_EXERCISE PROMPT_
Each line of the records below that holds "document" should be returned.

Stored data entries

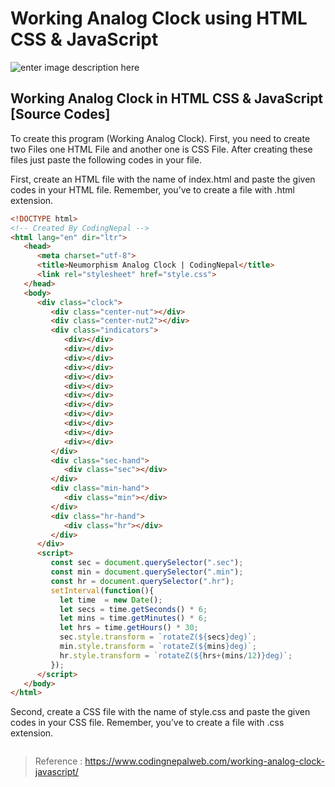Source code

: 
Working Analog Clock using HTML CSS & JavaScript
==
![enter image description here](https://codingnepalweb.com/wp-content/uploads/2021/05/Working2BAnalog2BClock2Busing2BHTML2BCSS2Band2BJavascript.png)

## **Working Analog Clock in HTML CSS & JavaScript [Source Codes]**

To create this program (Working Analog Clock). First, you need to create two Files one HTML File and another one is CSS File. After creating these files just paste the following codes in your file.

First, create an HTML file with the name of index.html and paste the given codes in your HTML file. Remember, you’ve to create a file with .html extension.
```html
<!DOCTYPE html>
<!-- Created By CodingNepal -->
<html lang="en" dir="ltr">
   <head>
      <meta charset="utf-8">
      <title>Neumorphism Analog Clock | CodingNepal</title>
      <link rel="stylesheet" href="style.css">
   </head>
   <body>
      <div class="clock">
         <div class="center-nut"></div>
         <div class="center-nut2"></div>
         <div class="indicators">
            <div></div>
            <div></div>
            <div></div>
            <div></div>
            <div></div>
            <div></div>
            <div></div>
            <div></div>
            <div></div>
            <div></div>
            <div></div>
            <div></div>
         </div>
         <div class="sec-hand">
            <div class="sec"></div>
         </div>
         <div class="min-hand">
            <div class="min"></div>
         </div>
         <div class="hr-hand">
            <div class="hr"></div>
         </div>
      </div>
      <script>
         const sec = document.querySelector(".sec");
         const min = document.querySelector(".min");
         const hr = document.querySelector(".hr");
         setInterval(function(){
           let time  = new Date();
           let secs = time.getSeconds() * 6;
           let mins = time.getMinutes() * 6;
           let hrs = time.getHours() * 30;
           sec.style.transform = `rotateZ(${secs}deg)`;
           min.style.transform = `rotateZ(${mins}deg)`;
           hr.style.transform = `rotateZ(${hrs+(mins/12)}deg)`;
         });
      </script>
   </body>
</html>
```
Second, create a CSS file with the name of style.css and paste the given codes in your CSS file. Remember, you’ve to create a file with .css extension.

```css

```











> Reference : https://www.codingnepalweb.com/working-analog-clock-javascript/
<!--stackedit_data:
eyJoaXN0b3J5IjpbLTIwNTM4MTI4NzZdfQ==
-->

_EXPECTED OUTPUT_
         const sec = document.querySelector(".sec");
         const min = document.querySelector(".min");
         const hr = document.querySelector(".hr");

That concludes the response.